EXERCISE DIRECTIONS: Restate word for word the lines of the material below, from the line with "Enable Unknown Sources**" to the line with "the OBB File**", both lines included, and no others.

MATERIAL PROVIDED:
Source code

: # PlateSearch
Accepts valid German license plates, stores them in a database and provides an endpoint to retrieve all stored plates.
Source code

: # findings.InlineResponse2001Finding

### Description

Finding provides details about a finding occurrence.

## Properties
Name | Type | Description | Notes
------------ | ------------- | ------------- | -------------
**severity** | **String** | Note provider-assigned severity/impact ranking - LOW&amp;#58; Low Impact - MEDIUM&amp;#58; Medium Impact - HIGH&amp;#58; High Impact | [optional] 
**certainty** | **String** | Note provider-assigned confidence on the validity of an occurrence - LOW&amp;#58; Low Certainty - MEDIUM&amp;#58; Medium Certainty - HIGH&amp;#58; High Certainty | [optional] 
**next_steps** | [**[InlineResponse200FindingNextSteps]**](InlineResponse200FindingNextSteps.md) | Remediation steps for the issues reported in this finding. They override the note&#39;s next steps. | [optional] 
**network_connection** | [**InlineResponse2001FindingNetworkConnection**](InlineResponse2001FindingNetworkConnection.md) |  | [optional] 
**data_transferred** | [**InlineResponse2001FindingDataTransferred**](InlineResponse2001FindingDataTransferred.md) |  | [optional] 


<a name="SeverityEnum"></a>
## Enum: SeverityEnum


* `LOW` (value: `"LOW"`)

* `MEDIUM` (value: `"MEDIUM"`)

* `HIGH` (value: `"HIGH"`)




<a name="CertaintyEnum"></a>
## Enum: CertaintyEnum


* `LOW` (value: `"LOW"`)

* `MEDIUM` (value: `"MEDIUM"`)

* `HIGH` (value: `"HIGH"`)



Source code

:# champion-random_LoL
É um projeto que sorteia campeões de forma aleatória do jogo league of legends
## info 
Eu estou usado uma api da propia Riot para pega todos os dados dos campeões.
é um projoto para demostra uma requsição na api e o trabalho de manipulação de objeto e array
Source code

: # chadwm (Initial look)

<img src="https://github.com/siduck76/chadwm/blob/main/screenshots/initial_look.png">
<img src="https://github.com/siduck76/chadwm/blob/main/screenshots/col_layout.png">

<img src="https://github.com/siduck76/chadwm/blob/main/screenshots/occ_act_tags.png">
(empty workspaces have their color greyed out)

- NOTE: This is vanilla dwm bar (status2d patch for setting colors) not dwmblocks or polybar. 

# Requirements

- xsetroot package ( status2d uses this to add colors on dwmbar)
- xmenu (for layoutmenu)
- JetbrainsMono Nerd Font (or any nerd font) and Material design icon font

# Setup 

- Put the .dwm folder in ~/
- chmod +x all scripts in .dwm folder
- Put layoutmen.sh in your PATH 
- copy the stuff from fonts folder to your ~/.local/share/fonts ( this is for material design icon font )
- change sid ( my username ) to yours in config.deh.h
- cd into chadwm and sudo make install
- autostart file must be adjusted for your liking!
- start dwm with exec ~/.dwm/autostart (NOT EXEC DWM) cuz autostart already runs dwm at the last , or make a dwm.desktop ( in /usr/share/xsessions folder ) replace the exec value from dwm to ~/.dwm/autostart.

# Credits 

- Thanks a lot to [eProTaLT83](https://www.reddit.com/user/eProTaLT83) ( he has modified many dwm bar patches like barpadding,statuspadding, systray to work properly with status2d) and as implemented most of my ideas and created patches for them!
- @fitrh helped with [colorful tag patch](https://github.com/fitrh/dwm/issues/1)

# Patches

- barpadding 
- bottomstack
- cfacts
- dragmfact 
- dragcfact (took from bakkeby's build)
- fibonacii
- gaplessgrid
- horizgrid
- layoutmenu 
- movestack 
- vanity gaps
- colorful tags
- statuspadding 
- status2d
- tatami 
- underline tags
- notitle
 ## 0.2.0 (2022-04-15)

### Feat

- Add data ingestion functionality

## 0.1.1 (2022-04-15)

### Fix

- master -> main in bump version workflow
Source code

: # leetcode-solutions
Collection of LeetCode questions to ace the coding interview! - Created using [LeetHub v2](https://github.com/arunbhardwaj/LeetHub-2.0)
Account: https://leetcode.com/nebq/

* * *

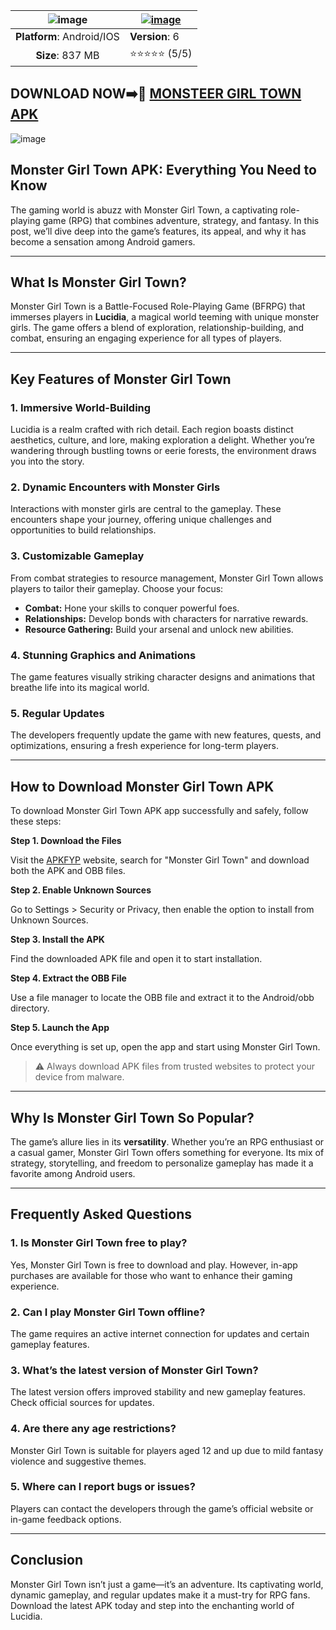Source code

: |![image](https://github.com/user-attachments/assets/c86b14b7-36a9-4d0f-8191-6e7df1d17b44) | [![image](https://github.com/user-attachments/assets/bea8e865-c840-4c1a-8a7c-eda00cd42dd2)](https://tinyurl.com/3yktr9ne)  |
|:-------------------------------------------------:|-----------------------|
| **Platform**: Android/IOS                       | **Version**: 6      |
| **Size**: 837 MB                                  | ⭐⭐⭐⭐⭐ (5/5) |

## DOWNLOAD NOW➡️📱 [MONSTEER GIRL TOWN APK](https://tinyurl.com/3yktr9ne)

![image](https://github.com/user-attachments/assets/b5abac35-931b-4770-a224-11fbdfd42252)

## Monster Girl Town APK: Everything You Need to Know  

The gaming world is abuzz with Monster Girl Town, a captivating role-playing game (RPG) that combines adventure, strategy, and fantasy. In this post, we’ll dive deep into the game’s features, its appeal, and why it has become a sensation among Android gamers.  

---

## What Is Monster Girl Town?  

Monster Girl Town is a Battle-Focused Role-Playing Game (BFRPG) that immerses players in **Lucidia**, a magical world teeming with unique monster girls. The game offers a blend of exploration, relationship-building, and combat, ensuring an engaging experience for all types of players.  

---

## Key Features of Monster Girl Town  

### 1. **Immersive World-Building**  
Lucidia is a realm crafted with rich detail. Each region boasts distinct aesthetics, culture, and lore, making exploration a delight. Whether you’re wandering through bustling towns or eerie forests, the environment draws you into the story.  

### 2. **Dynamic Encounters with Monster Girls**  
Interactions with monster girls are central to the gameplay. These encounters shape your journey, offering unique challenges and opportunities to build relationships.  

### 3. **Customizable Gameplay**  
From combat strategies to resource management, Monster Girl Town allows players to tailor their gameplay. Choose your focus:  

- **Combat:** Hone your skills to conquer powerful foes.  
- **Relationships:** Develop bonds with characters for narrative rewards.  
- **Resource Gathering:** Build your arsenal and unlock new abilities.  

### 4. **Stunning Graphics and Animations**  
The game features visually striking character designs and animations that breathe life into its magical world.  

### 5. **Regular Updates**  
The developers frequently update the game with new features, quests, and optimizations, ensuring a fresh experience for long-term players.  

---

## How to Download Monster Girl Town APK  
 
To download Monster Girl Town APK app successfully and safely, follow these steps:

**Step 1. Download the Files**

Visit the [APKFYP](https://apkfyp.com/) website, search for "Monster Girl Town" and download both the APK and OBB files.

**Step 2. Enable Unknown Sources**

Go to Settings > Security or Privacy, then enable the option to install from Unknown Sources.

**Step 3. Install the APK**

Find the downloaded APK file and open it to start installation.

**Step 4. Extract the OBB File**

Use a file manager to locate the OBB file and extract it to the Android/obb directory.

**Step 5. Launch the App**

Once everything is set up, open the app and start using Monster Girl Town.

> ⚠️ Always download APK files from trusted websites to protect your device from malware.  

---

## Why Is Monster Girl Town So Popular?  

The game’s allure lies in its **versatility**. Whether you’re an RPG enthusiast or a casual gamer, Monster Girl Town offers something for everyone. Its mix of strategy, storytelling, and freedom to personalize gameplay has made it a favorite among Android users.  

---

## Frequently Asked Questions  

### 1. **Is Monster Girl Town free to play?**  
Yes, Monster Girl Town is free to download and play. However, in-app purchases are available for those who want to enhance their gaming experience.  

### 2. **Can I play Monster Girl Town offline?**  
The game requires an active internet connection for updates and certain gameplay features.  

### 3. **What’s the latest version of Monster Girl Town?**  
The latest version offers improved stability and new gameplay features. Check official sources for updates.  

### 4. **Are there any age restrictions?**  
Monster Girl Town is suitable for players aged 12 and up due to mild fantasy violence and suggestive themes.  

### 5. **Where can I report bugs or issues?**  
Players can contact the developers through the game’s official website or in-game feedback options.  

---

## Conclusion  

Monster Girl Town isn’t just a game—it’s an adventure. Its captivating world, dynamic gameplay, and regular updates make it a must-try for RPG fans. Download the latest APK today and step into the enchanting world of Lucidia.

OUTPUT FOR THIS EXERCISE:
**Step 2. Enable Unknown Sources**

Go to Settings > Security or Privacy, then enable the option to install from Unknown Sources.

**Step 3. Install the APK**

Find the downloaded APK file and open it to start installation.

**Step 4. Extract the OBB File**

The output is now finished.